§ WORK TASK: Reproduce the entries shown below only from the line with "of use, you" down to the line with "Credit is due", keeping both end lines and copying each one exactly.

Stored data
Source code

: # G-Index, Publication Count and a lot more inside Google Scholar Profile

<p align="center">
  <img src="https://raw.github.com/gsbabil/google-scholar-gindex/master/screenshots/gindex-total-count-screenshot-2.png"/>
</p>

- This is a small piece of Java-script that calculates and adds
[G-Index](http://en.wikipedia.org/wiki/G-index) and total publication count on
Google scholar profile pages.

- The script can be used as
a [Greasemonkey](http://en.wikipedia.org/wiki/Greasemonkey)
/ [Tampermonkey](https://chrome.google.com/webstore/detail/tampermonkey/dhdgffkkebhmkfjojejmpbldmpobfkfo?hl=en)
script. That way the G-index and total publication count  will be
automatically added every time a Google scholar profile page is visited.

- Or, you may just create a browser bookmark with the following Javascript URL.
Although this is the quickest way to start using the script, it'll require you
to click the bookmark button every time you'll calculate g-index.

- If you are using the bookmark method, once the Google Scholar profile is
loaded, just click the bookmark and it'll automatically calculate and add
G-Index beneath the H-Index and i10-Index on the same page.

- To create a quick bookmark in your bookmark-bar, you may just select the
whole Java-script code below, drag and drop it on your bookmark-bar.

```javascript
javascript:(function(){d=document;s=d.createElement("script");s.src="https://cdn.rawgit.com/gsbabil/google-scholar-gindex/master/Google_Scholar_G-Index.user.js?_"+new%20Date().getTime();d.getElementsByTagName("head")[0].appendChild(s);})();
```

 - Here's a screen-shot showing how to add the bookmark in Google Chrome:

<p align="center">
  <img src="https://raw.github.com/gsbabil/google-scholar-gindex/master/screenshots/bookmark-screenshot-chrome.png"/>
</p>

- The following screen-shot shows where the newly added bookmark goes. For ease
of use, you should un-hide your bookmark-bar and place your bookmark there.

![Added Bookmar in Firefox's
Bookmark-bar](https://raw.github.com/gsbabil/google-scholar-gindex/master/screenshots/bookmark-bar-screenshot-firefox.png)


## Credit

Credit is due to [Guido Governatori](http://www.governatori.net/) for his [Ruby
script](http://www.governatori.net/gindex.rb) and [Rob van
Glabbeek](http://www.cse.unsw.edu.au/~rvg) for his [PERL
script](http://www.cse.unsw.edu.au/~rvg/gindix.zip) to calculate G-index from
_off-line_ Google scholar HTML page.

§ ANSWER TO THIS PROBLEM:
of use, you should un-hide your bookmark-bar and place your bookmark there.

![Added Bookmar in Firefox's
Bookmark-bar](https://raw.github.com/gsbabil/google-scholar-gindex/master/screenshots/bookmark-bar-screenshot-firefox.png)


## Credit

Credit is due to [Guido Governatori](http://www.governatori.net/) for his [Ruby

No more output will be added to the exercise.